- [WORK TO COMPLETE] Reproduce the data below in full and exclude every picture.
------ DATA FOR THIS TASK ------
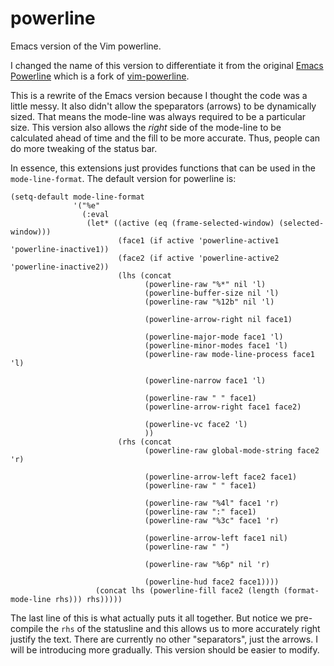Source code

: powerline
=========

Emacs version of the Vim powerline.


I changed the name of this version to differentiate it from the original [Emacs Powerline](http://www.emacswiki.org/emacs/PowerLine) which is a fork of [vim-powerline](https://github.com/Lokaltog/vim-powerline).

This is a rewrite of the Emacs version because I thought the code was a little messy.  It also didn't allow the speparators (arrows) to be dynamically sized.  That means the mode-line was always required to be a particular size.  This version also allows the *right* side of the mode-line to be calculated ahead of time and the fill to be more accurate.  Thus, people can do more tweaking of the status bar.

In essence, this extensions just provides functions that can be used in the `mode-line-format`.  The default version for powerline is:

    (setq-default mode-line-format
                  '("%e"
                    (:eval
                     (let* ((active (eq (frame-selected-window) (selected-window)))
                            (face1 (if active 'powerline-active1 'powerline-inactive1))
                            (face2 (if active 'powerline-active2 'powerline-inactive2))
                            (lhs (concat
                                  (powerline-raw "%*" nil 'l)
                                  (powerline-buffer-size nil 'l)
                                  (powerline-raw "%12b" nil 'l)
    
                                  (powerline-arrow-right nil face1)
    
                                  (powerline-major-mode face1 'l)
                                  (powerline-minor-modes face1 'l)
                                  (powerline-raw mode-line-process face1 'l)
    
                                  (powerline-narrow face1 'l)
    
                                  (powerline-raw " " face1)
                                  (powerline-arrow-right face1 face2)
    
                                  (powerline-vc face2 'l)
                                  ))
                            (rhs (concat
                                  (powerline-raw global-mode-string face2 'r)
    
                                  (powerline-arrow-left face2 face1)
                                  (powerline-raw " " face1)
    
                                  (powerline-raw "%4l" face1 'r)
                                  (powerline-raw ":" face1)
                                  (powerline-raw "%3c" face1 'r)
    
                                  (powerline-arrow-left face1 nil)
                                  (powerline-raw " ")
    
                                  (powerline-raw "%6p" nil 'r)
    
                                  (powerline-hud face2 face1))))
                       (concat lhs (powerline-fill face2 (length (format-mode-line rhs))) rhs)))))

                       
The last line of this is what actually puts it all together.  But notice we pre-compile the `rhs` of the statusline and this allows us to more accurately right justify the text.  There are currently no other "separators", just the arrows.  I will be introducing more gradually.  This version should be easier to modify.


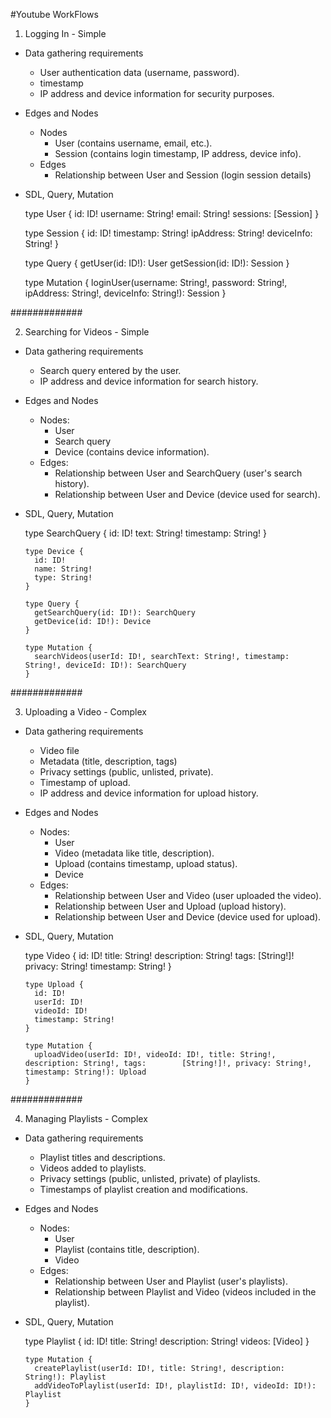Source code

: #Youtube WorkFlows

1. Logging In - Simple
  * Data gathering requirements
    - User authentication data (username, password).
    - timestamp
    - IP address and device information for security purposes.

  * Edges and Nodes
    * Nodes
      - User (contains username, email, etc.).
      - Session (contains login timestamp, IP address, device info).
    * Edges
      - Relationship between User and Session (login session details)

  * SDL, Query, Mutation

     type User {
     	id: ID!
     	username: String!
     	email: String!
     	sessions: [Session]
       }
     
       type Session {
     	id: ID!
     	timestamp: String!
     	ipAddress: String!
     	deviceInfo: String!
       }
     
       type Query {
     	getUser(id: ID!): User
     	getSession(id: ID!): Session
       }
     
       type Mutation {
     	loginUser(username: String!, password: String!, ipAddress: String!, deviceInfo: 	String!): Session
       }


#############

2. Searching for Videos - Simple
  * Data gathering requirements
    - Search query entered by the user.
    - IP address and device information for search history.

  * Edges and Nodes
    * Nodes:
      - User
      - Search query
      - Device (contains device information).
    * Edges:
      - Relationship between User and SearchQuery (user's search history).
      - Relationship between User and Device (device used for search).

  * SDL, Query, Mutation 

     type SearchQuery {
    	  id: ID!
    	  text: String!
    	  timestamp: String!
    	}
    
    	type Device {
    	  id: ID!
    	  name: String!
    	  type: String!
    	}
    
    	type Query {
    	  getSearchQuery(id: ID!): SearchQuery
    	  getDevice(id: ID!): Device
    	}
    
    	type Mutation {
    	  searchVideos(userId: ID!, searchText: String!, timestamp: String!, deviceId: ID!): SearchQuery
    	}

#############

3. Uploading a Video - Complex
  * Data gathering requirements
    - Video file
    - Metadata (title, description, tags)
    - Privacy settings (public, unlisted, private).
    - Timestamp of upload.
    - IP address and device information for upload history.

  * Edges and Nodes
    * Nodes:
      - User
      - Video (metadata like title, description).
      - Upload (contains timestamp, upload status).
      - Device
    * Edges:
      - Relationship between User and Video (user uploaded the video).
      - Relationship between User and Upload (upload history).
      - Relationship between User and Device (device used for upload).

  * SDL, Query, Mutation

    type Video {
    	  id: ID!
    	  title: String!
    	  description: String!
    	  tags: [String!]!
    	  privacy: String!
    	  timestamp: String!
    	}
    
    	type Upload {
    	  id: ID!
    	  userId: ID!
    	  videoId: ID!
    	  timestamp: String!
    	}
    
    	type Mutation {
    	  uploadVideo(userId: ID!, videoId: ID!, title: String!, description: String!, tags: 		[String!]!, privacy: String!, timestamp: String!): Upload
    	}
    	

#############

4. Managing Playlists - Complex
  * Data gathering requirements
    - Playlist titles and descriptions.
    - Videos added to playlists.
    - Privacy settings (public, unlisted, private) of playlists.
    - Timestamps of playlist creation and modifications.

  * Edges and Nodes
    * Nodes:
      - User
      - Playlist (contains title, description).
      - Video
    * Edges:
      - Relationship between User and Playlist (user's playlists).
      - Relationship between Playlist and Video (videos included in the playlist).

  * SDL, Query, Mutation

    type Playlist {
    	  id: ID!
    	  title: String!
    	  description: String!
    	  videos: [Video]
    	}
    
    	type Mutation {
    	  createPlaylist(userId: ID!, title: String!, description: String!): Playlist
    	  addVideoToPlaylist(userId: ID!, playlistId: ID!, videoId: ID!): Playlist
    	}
------
- [EXERCISE ANSWER]
Source code

: powerline
=========

Emacs version of the Vim powerline.


I changed the name of this version to differentiate it from the original [Emacs Powerline](http://www.emacswiki.org/emacs/PowerLine) which is a fork of [vim-powerline](https://github.com/Lokaltog/vim-powerline).

This is a rewrite of the Emacs version because I thought the code was a little messy.  It also didn't allow the speparators (arrows) to be dynamically sized.  That means the mode-line was always required to be a particular size.  This version also allows the *right* side of the mode-line to be calculated ahead of time and the fill to be more accurate.  Thus, people can do more tweaking of the status bar.

In essence, this extensions just provides functions that can be used in the `mode-line-format`.  The default version for powerline is:

    (setq-default mode-line-format
                  '("%e"
                    (:eval
                     (let* ((active (eq (frame-selected-window) (selected-window)))
                            (face1 (if active 'powerline-active1 'powerline-inactive1))
                            (face2 (if active 'powerline-active2 'powerline-inactive2))
                            (lhs (concat
                                  (powerline-raw "%*" nil 'l)
                                  (powerline-buffer-size nil 'l)
                                  (powerline-raw "%12b" nil 'l)
    
                                  (powerline-arrow-right nil face1)
    
                                  (powerline-major-mode face1 'l)
                                  (powerline-minor-modes face1 'l)
                                  (powerline-raw mode-line-process face1 'l)
    
                                  (powerline-narrow face1 'l)
    
                                  (powerline-raw " " face1)
                                  (powerline-arrow-right face1 face2)
    
                                  (powerline-vc face2 'l)
                                  ))
                            (rhs (concat
                                  (powerline-raw global-mode-string face2 'r)
    
                                  (powerline-arrow-left face2 face1)
                                  (powerline-raw " " face1)
    
                                  (powerline-raw "%4l" face1 'r)
                                  (powerline-raw ":" face1)
                                  (powerline-raw "%3c" face1 'r)
    
                                  (powerline-arrow-left face1 nil)
                                  (powerline-raw " ")
    
                                  (powerline-raw "%6p" nil 'r)
    
                                  (powerline-hud face2 face1))))
                       (concat lhs (powerline-fill face2 (length (format-mode-line rhs))) rhs)))))

                       
The last line of this is what actually puts it all together.  But notice we pre-compile the `rhs` of the statusline and this allows us to more accurately right justify the text.  There are currently no other "separators", just the arrows.  I will be introducing more gradually.  This version should be easier to modify.


Source code

: #Youtube WorkFlows

1. Logging In - Simple
  * Data gathering requirements
    - User authentication data (username, password).
    - timestamp
    - IP address and device information for security purposes.

  * Edges and Nodes
    * Nodes
      - User (contains username, email, etc.).
      - Session (contains login timestamp, IP address, device info).
    * Edges
      - Relationship between User and Session (login session details)

  * SDL, Query, Mutation

     type User {
     	id: ID!
     	username: String!
     	email: String!
     	sessions: [Session]
       }
     
       type Session {
     	id: ID!
     	timestamp: String!
     	ipAddress: String!
     	deviceInfo: String!
       }
     
       type Query {
     	getUser(id: ID!): User
     	getSession(id: ID!): Session
       }
     
       type Mutation {
     	loginUser(username: String!, password: String!, ipAddress: String!, deviceInfo: 	String!): Session
       }


#############

2. Searching for Videos - Simple
  * Data gathering requirements
    - Search query entered by the user.
    - IP address and device information for search history.

  * Edges and Nodes
    * Nodes:
      - User
      - Search query
      - Device (contains device information).
    * Edges:
      - Relationship between User and SearchQuery (user's search history).
      - Relationship between User and Device (device used for search).

  * SDL, Query, Mutation 

     type SearchQuery {
    	  id: ID!
    	  text: String!
    	  timestamp: String!
    	}
    
    	type Device {
    	  id: ID!
    	  name: String!
    	  type: String!
    	}
    
    	type Query {
    	  getSearchQuery(id: ID!): SearchQuery
    	  getDevice(id: ID!): Device
    	}
    
    	type Mutation {
    	  searchVideos(userId: ID!, searchText: String!, timestamp: String!, deviceId: ID!): SearchQuery
    	}

#############

3. Uploading a Video - Complex
  * Data gathering requirements
    - Video file
    - Metadata (title, description, tags)
    - Privacy settings (public, unlisted, private).
    - Timestamp of upload.
    - IP address and device information for upload history.

  * Edges and Nodes
    * Nodes:
      - User
      - Video (metadata like title, description).
      - Upload (contains timestamp, upload status).
      - Device
    * Edges:
      - Relationship between User and Video (user uploaded the video).
      - Relationship between User and Upload (upload history).
      - Relationship between User and Device (device used for upload).

  * SDL, Query, Mutation

    type Video {
    	  id: ID!
    	  title: String!
    	  description: String!
    	  tags: [String!]!
    	  privacy: String!
    	  timestamp: String!
    	}
    
    	type Upload {
    	  id: ID!
    	  userId: ID!
    	  videoId: ID!
    	  timestamp: String!
    	}
    
    	type Mutation {
    	  uploadVideo(userId: ID!, videoId: ID!, title: String!, description: String!, tags: 		[String!]!, privacy: String!, timestamp: String!): Upload
    	}
    	

#############

4. Managing Playlists - Complex
  * Data gathering requirements
    - Playlist titles and descriptions.
    - Videos added to playlists.
    - Privacy settings (public, unlisted, private) of playlists.
    - Timestamps of playlist creation and modifications.

  * Edges and Nodes
    * Nodes:
      - User
      - Playlist (contains title, description).
      - Video
    * Edges:
      - Relationship between User and Playlist (user's playlists).
      - Relationship between Playlist and Video (videos included in the playlist).

  * SDL, Query, Mutation

    type Playlist {
    	  id: ID!
    	  title: String!
    	  description: String!
    	  videos: [Video]
    	}
    
    	type Mutation {
    	  createPlaylist(userId: ID!, title: String!, description: String!): Playlist
    	  addVideoToPlaylist(userId: ID!, playlistId: ID!, videoId: ID!): Playlist
    	}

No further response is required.